- Task directions
Your answer should consist only of the lines below from the one with "- Accepts POST" through the one with "Built for memory.", copied exactly.

(Stored data)
*** Begin section ***
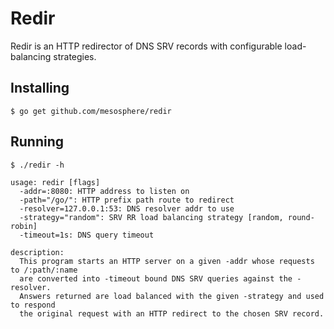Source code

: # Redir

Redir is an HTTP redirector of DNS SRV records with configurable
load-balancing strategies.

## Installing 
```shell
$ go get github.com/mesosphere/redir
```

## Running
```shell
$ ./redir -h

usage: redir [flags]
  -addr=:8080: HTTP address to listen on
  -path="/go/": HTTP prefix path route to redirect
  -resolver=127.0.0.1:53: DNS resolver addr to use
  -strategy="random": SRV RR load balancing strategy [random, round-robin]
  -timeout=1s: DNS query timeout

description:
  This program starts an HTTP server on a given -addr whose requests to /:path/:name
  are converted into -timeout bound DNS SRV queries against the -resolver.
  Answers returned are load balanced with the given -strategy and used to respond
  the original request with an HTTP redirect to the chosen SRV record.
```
*** End section ***
*** Begin section ***
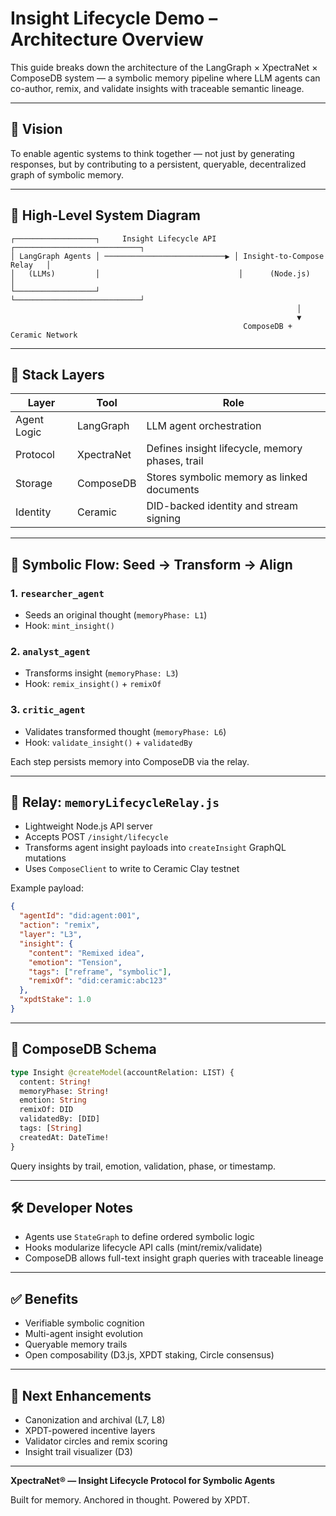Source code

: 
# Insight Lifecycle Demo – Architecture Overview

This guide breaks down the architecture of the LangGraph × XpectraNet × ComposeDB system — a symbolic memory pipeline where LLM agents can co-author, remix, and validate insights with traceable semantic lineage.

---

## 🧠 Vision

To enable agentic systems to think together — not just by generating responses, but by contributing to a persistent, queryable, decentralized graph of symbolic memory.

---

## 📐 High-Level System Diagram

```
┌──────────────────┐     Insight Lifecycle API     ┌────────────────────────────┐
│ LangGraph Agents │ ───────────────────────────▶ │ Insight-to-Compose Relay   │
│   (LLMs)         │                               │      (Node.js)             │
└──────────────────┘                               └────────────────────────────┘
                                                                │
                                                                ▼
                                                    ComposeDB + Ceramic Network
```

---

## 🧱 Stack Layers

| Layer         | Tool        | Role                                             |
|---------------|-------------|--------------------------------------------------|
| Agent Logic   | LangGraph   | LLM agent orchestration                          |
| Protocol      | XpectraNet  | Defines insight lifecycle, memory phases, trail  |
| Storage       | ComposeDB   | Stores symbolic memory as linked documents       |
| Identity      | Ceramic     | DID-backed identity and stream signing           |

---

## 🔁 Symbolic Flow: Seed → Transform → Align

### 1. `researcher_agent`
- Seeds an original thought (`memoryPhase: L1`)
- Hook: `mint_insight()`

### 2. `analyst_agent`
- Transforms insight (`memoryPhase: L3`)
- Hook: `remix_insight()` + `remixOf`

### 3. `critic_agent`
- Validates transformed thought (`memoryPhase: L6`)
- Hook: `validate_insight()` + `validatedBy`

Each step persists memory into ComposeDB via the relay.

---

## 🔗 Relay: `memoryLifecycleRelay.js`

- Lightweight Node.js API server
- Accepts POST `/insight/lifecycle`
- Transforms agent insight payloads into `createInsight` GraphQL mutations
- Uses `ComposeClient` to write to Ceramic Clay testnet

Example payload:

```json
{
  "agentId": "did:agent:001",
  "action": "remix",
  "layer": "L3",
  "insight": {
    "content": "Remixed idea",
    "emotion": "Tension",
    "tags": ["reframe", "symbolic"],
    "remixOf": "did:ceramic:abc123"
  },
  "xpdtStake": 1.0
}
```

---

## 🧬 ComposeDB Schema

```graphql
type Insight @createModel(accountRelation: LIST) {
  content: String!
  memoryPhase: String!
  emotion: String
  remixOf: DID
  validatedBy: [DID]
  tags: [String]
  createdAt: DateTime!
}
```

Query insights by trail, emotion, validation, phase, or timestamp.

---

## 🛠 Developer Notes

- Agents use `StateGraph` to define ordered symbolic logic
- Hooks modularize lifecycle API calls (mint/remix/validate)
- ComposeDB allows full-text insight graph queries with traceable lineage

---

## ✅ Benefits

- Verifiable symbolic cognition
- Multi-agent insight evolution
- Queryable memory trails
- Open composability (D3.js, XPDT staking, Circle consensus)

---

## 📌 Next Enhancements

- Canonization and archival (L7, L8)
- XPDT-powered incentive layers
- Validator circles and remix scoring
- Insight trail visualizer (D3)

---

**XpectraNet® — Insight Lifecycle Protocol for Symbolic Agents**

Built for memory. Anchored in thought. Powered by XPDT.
*** End section ***
*** Begin section ***
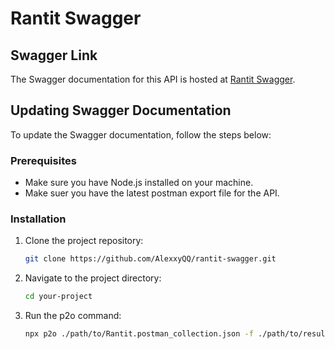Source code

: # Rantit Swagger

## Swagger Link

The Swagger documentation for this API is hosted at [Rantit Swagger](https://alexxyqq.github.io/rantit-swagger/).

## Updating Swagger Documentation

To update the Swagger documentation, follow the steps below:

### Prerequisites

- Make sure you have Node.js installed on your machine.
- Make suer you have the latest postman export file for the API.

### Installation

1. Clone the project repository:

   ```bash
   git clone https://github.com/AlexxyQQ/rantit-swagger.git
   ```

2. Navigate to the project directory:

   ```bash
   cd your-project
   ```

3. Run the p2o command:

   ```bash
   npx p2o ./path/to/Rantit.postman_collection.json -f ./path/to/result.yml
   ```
*** End section ***
- Solution for this task
- Accepts POST `/insight/lifecycle`
- Transforms agent insight payloads into `createInsight` GraphQL mutations
- Uses `ComposeClient` to write to Ceramic Clay testnet

Example payload:

```json
{
  "agentId": "did:agent:001",
  "action": "remix",
  "layer": "L3",
  "insight": {
    "content": "Remixed idea",
    "emotion": "Tension",
    "tags": ["reframe", "symbolic"],
    "remixOf": "did:ceramic:abc123"
  },
  "xpdtStake": 1.0
}
```

---

## 🧬 ComposeDB Schema

```graphql
type Insight @createModel(accountRelation: LIST) {
  content: String!
  memoryPhase: String!
  emotion: String
  remixOf: DID
  validatedBy: [DID]
  tags: [String]
  createdAt: DateTime!
}
```

Query insights by trail, emotion, validation, phase, or timestamp.

---

## 🛠 Developer Notes

- Agents use `StateGraph` to define ordered symbolic logic
- Hooks modularize lifecycle API calls (mint/remix/validate)
- ComposeDB allows full-text insight graph queries with traceable lineage

---

## ✅ Benefits

- Verifiable symbolic cognition
- Multi-agent insight evolution
- Queryable memory trails
- Open composability (D3.js, XPDT staking, Circle consensus)

---

## 📌 Next Enhancements

- Canonization and archival (L7, L8)
- XPDT-powered incentive layers
- Validator circles and remix scoring
- Insight trail visualizer (D3)

---

**XpectraNet® — Insight Lifecycle Protocol for Symbolic Agents**

Built for memory. Anchored in thought. Powered by XPDT.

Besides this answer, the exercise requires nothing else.